Dataset entries:
####################

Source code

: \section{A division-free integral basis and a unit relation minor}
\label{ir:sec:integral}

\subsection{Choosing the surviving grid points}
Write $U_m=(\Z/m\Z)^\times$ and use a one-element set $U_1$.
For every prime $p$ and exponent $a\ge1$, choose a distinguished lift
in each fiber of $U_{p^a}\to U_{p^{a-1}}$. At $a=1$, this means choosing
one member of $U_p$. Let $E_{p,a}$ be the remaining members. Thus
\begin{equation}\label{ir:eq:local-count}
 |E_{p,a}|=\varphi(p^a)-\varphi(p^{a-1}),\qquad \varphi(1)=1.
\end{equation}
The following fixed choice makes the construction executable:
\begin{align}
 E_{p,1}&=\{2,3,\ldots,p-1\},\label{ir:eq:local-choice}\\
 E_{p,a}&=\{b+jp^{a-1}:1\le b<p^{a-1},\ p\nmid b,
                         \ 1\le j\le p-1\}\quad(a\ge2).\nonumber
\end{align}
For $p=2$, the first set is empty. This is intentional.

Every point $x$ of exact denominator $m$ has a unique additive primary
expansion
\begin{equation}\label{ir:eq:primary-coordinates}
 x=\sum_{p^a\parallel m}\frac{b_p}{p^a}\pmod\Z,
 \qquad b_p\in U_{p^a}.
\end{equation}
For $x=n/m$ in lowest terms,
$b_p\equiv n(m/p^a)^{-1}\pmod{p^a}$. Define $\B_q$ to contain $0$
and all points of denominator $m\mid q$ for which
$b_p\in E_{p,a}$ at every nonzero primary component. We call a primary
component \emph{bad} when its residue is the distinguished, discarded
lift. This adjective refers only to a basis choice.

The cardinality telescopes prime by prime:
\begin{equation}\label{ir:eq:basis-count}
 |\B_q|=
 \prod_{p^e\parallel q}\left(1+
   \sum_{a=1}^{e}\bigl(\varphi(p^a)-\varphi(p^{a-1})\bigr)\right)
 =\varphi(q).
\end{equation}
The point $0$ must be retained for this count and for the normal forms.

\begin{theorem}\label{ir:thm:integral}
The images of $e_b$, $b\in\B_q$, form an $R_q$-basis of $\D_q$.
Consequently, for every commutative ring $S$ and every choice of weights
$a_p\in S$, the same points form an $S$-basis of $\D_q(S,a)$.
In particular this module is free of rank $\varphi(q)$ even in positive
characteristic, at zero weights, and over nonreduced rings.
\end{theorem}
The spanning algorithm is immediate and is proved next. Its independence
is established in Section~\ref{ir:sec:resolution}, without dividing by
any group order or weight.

####################

_Try it:_
Identify the lines in the entries above that contain "component", then copy them out.

_Exercise answer:_
$b_p\in E_{p,a}$ at every nonzero primary component. We call a primary
component \emph{bad} when its residue is the distinguished, discarded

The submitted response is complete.